Thimann I Lecture Hall

UCSC

Oral Trigger Trigger

Speaker

Tomoya Iizawa (Waseda University (JP))

Description

The Fast Tracker (FTK) system, one of the ATLAS trigger upgrades, is presently being commissioned. The information from the 100 million channels of the tracking detectors is presently exploited at the HLT only for a subset of the events or for limited detector regions due to timing limitations. The FTK system is designed to deliver full event track reconstruction for all tracks with pT above 1 GeV at a Level-1 rate of 100 kHz. This provides full track information with excellent quality at the HLT input. This high performance is obtained by using a combination of dedicated ASIC hardware based on associative memories and high performance Field Programmable Gate Arrays.

Summary

From 2010 to 2012 the Large Hadron Collider (LHC) operated at a centre-of-mass energy of 7 TeV and 8 TeV, colliding bunches of particles every 50 ns. During operation, the ATLAS trigger system has performed efficiently contributing to important results, including the discovery of the Higgs boson in 2012. The LHC restarted in 2015 and will operate for four years at a mass energy of 13 TeV and 14 TeV and bunch crossing of 50ns and 25ns. These running conditions result in the mean number of overlapping proton-proton interactions per bunch crossing increasing from 20 to 60. The FTK will allow the trigger to utilize tracking information from the entire detector at an earlier event selection stage than ever before, allowing for more efficient event rejection.

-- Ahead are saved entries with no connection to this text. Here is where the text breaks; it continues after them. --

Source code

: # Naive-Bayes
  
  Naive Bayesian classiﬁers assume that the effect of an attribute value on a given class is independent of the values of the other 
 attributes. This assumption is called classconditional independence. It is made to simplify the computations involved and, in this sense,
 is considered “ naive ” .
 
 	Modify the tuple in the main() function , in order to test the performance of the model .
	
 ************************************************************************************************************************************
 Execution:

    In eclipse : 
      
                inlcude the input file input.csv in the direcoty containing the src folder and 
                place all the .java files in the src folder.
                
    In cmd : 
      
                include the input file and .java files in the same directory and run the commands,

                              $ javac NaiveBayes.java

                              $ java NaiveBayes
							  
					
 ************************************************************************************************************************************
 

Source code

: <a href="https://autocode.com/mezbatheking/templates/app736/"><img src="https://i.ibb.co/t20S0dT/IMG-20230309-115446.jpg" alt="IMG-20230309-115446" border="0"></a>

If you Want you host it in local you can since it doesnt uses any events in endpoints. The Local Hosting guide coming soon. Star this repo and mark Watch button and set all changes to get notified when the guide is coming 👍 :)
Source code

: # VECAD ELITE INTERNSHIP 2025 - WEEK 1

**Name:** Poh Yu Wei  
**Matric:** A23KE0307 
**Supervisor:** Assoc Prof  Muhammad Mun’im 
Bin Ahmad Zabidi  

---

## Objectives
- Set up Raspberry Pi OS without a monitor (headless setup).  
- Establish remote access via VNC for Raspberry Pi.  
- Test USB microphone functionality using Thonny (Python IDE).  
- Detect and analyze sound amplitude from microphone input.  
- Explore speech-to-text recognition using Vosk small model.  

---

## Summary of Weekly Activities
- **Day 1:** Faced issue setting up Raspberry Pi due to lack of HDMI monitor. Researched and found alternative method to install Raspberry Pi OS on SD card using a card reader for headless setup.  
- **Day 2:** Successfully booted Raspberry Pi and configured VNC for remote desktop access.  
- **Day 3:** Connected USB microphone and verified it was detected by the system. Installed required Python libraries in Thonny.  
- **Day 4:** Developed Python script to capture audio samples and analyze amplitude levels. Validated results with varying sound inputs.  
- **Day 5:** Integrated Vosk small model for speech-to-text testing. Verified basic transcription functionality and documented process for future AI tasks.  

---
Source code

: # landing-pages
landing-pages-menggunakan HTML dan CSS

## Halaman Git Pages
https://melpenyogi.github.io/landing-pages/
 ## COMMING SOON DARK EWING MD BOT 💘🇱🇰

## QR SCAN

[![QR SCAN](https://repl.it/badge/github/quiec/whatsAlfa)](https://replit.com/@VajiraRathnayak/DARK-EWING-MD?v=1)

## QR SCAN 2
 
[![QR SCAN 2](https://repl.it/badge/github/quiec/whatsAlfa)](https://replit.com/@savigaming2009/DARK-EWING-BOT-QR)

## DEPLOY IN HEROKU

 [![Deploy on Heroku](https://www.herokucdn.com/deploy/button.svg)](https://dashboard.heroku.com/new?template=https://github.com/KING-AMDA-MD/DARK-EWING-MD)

This hardware system is designed to perform full scan track reconstruction of every event accepted by the ATLAS first level hardware trigger. To achieve this goal the system uses a parallel architecture, with algorithms designed to exploit the computing power of custom Associative Memory chips, and modern field programmable gate arrays. The processor will provide computing power to reconstruct tracks with transverse momentum greater than 1 GeV in the whole tracking volume. The tracks will be available at the beginning of the trigger selections, allowing for the development of more pileup resilient triggering strategies. The Fast Tracker system will be massive, with about 8000 Associative Memory chips and 2000 field programmable gate arrays, providing full tracking with a rate up to 100 KHz and an average latency below 100 microseconds. A partial FTK system has been built in 2016. Additional production is on going. It will be installed as it is delivered. The system is currently under commissioning. The final version of the electronic boards is presented, with details covering the hardware status and installation of the system. An overview of the commissioning status and first data-taking experience is presented.